An indirect path to digital asset exposure for traditional investors
Cryptocurrency has evolved from a fringe technological experiment into a multi-trillion-dollar ecosystem influencing finance, technology, and global markets. Bitcoin and other digital tokens regularly dominate headlines—sometimes for breathtaking rallies, sometimes for dramatic collapses. For many investors, that volatility alone is enough to inspire caution.
But what if you’re intrigued by the long-term potential of blockchain technology and digital assets—yet uncomfortable with holding cryptocurrency directly?
You are not alone. A growing number of investors want exposure to the crypto economy without owning Bitcoin, Ether, or other tokens. Fortunately, the stock market offers multiple pathways to participate in the so-called crypto revolution while remaining within the familiar framework of publicly traded equities and funds.
Cryptocurrency stocks—broadly defined—include shares of companies and funds that derive significant revenue, growth potential, or strategic value from cryptocurrencies or blockchain technology. These investments range from crypto exchanges and mining companies to diversified technology giants and regulated investment funds.

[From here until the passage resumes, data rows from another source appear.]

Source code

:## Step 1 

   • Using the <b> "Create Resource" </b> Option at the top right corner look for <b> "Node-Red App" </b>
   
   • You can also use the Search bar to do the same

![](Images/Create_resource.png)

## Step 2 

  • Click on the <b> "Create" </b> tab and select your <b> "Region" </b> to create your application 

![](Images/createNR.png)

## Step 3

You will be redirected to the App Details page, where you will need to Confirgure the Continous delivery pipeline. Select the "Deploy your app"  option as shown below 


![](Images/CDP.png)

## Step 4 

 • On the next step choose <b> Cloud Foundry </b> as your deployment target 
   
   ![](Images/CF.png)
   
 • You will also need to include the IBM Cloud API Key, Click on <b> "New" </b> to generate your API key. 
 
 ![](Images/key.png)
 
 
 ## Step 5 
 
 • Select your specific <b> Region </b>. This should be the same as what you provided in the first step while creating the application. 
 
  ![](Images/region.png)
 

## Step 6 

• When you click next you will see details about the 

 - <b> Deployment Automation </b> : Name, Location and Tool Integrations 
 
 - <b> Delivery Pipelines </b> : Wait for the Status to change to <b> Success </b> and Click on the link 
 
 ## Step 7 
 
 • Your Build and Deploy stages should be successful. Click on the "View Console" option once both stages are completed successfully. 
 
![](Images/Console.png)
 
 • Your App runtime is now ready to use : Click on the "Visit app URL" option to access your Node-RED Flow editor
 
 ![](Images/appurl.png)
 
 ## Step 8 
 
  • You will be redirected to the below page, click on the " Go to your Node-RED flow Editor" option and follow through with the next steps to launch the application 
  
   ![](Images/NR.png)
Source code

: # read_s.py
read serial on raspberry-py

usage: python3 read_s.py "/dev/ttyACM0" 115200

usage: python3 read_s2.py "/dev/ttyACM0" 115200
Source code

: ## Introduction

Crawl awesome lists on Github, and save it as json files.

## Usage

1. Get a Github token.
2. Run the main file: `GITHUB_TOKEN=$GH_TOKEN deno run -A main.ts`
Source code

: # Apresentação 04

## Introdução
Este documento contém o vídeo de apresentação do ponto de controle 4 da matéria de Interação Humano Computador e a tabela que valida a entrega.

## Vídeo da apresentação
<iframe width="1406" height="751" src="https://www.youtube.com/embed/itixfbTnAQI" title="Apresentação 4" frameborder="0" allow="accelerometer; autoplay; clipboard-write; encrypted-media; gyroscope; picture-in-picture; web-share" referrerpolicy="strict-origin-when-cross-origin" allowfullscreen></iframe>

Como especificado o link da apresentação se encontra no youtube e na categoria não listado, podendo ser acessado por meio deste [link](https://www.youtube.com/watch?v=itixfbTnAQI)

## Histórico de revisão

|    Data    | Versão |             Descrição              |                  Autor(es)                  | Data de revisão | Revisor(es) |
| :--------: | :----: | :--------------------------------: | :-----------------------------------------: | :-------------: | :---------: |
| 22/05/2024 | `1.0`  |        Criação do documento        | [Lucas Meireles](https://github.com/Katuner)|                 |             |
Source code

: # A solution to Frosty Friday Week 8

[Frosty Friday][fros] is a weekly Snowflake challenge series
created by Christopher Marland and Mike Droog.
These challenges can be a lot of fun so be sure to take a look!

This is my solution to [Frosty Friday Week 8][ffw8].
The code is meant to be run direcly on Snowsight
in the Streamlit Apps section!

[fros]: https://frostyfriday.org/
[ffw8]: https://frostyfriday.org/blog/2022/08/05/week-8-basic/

That said, a critical caveat remains: crypto-linked investments are often volatile. The closer a company’s fortunes are tied to cryptocurrency prices, the more dramatic its stock movements may be. Investors must weigh opportunity against risk with clear eyes.
Below are the four primary ways to invest in cryptocurrency stocks, along with key examples and important considerations for each approach.
1. Buy Stock in Companies Directly Involved in Cryptocurrency
One of the most straightforward ways to gain crypto exposure—without owning any crypto—is to invest in publicly traded companies whose core business models revolve around cryptocurrency.
These firms tend to have the strongest correlation with crypto prices, meaning their stocks may rise and fall dramatically alongside the broader crypto market.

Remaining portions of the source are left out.